11:21 JST, February 12, 2026
WASHINGTON, Feb 11 (Reuters) – The U.S. government posted a $95 billion budget deficit in January, down $34 billion or 26% from a year earlier as revenue gains including customs duties outpaced growth in outlays, the Treasury Department said on Wednesday.
Adjusting for routine calendar shifts in benefit payments due to holidays, weekends and other factors in both years, the Treasury said the January deficit would have been $30 billion, a decline of $52 billion or 63% from January 2025.
January receipts totaled $560 billion, up $47 billion or 9% from a year earlier, while outlays totaled $655 billion, up $13 billion or 2%.

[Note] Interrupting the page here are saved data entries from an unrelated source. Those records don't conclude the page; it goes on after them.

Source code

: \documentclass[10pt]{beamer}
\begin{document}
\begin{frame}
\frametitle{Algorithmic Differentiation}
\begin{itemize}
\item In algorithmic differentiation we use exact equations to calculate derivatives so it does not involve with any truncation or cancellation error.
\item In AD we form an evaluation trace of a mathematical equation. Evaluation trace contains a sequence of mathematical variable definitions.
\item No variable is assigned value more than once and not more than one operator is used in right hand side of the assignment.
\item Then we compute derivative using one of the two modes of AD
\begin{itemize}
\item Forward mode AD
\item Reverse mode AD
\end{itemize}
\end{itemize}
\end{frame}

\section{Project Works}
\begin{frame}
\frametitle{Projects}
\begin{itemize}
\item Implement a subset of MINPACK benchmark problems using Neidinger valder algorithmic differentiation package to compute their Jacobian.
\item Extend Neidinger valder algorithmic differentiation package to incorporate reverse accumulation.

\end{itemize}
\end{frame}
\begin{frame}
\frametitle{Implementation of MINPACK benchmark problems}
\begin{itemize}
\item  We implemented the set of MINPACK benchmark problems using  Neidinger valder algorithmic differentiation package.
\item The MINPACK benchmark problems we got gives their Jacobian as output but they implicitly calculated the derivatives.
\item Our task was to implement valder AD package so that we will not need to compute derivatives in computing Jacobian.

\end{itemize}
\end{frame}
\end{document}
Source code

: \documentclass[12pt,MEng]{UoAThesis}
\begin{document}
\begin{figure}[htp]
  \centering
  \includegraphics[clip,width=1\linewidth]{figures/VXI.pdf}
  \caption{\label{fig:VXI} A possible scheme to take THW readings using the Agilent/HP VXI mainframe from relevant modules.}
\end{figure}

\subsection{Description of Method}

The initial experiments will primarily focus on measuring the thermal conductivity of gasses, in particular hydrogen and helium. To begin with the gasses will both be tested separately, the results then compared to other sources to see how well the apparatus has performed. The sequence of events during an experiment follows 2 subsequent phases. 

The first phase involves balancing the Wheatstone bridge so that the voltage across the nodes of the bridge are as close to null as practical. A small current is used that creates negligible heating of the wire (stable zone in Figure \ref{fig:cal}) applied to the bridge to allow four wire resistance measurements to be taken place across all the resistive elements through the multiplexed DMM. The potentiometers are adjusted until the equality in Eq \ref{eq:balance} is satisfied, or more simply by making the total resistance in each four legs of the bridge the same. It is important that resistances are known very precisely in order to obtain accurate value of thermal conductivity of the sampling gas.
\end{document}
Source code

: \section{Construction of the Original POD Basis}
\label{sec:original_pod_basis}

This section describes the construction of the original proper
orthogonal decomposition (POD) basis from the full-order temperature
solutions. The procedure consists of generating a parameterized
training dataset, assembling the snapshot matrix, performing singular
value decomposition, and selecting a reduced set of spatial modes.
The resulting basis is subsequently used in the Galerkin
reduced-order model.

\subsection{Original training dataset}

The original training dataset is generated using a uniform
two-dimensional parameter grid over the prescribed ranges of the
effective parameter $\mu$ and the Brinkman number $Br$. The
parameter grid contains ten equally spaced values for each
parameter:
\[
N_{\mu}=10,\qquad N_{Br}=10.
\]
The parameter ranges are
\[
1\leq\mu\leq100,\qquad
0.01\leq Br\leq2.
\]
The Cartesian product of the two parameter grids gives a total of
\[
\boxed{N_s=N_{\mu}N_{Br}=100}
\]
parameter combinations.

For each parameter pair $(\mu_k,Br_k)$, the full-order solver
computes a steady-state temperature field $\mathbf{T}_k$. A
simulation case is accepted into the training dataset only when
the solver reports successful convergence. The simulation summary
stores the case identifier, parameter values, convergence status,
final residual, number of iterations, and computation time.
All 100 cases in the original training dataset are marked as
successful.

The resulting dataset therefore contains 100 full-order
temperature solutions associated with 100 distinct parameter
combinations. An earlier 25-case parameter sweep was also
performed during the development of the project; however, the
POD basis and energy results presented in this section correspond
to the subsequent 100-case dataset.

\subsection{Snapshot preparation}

Through the first four months of the 2026 fiscal year that started October 1, the deficit fell to $697 billion, down $143 billion or 17% from the same period of fiscal 2025. Year-to-date receipts totaled $1.785 trillion, up $188 billion or 12% from the prior year period, while outlays reached $2.482 trillion, up $46 billion or 2%.
January receipts and outlays were records for the month, but the deficit was not a record, a Treasury official told reporters. Year-to-date receipts and outlays were also both records for the first four months of a fiscal year, but the deficit was not a record.
Helping to drive both January and year-to-date results were sharply higher net customs receipts due to President Donald Trump’s tariffs. These totaled $27.7 billion in January, about the same level as December and slightly below the $30 billion monthly pace late last year. Customs duties in January 2025, the month that Trump took office and well before his tariff announcements, totaled $7.3 billion.
Fiscal year-to-date net customs duties were $117.7 billion, up from $28.2 billion a year earlier.
Also cutting the deficit was a rare $12 billion decline in Treasury interest outlays on the public debt to $72 billion for January. The Treasury official said this stemmed from downward adjustments to payments on inflation-linked securities that were delayed by last year’s government shutdown and publication of consumer price index data.
Year-to-date Treasury debt interest totaled $426 billion, a record for the period, up $34 billion or 9%.